The limitation of this study is that it only performed well in bullish stocks but not in bearish stocks. Therefore, we aimed to investigate and improve the model so that it can generalize well to all stocks, regardless of their future state. On the other hand, this study only tested 100 Malaysian stocks with historical data and 22 technical indicators. The proposed model can be further studied using remaining Malaysian and foreign stocks with additional fundamental indicators, sentiment analysis (e.g., financial news), the gross domestic product index, etc. In this study, prediction accuracy and accumulative return profit are used as evaluation metrics. However, this study does not cover the root-mean-square deviation, mean absolute percentage error, median absolute error, precision, receiver-operating characteristic analysis, etc.
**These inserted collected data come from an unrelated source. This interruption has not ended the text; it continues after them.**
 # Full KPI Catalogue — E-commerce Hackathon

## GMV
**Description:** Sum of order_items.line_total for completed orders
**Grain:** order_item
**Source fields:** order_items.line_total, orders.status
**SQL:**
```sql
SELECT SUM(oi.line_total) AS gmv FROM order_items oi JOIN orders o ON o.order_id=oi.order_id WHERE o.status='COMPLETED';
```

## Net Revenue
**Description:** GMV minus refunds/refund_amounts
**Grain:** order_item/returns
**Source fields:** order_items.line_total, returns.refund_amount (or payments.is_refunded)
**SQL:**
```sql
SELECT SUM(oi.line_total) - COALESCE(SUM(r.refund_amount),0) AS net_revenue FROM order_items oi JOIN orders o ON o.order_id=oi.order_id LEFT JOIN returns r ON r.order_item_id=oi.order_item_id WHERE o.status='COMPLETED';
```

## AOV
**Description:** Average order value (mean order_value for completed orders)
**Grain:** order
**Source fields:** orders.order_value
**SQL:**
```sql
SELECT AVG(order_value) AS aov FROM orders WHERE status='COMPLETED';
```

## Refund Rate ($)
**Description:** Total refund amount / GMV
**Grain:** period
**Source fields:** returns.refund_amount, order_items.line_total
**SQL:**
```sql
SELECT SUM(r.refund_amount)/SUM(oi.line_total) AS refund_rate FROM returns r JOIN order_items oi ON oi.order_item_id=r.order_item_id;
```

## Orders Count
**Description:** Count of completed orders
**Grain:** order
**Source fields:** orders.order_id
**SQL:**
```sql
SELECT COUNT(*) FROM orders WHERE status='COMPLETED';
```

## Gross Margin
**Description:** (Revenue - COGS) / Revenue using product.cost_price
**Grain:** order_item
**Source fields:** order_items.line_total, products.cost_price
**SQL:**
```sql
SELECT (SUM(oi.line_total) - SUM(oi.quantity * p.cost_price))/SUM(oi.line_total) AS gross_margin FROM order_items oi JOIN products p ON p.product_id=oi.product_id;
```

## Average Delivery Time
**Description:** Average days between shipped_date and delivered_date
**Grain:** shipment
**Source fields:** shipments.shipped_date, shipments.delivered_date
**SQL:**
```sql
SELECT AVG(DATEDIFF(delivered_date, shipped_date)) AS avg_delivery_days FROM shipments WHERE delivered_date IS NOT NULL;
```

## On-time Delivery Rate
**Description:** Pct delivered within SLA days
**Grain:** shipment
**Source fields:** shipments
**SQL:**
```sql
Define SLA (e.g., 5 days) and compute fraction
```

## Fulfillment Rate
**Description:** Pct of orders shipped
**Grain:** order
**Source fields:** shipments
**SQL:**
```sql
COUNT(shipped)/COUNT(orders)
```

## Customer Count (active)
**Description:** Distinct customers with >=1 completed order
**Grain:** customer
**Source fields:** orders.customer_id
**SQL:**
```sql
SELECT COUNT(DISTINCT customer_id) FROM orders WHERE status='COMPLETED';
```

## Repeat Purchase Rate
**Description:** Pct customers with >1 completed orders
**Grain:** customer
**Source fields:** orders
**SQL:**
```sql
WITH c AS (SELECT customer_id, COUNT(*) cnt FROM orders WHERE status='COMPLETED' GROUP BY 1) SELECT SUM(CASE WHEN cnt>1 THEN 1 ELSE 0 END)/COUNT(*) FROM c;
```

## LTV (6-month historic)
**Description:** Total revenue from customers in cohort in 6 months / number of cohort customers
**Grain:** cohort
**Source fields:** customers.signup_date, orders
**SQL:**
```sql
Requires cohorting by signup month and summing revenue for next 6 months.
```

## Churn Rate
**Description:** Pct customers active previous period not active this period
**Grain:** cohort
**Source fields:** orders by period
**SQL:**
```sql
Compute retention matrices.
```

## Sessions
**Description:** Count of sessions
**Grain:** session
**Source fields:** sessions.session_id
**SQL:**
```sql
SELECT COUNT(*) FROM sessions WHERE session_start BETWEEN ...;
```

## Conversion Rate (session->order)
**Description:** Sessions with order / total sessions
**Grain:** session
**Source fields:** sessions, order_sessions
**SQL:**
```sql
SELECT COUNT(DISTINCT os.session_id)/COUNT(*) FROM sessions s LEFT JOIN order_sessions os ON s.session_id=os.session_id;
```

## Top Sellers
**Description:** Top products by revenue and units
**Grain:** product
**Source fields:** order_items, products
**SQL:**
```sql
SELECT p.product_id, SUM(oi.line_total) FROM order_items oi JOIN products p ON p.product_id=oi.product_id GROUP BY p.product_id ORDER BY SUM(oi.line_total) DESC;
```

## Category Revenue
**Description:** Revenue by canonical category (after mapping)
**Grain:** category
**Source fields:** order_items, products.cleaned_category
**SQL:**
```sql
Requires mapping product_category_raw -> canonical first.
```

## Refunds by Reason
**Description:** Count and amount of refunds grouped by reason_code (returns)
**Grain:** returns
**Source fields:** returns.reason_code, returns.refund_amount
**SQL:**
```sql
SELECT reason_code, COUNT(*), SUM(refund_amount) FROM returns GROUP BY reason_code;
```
Therefore, those metrics should be covered in future studies.
Future studies could further improve the proposed model by allowing investors to customize fundamental indicators such as the PE ratio and EPS. This would provide additional domain knowledge and increase the model’s accuracy in detecting significant movements in the stock market. Additionally, future research could explore the use of other machine learning techniques and their potential integration with domain knowledge to further improve stock prediction and trading strategies.

Author Contributions

Conceptualization, C.S.K., Y.-L.C. and L.Y.P.; methodology, C.S.K. and J.X.; validation, C.S.K., L.Y.P., S.D.C. and H.C.S.; formal analysis, S.D.C. and Y.-L.C.; investigation, C.S.K. and Y.-L.C.; resources, C.S.K., H.C.S. and S.D.C.; data curation, S.D.C. and J.X.; writing—original draft preparation, Y.-L.C. and L.Y.P.; writing—review and editing, Y.-L.C., L.Y.P., H.C.S., C.S.K. and J.X.; visualization, Y.-L.C., C.S.K. and H.C.S.; supervision, C.S.K.; project administration, L.Y.P. All authors have read and agreed to the published version of the manuscript.

Funding

This research was funded by the National Science and Technology Council in Taiwan, grant numbers NSTC-109-2628-E-027-004–MY3, NSTC-111-2218-E-027-003, and NSTC-111-2622-8-027-009, and the Ministry of Education of Taiwan, official document number 1112303249.

Data Availability Statement

Data used for this paper is publicly available on https://sg.finance.yahoo.com/ (accessed on 24 May 2023) and collected using yfinance 0.2.18 (Yahoo! Finance’s API in Python platform) which is available on https://pypi.org/project/yfinance/ (accessed on 24 May 2023).

Conflicts of Interest

The authors declare no conflict of interest.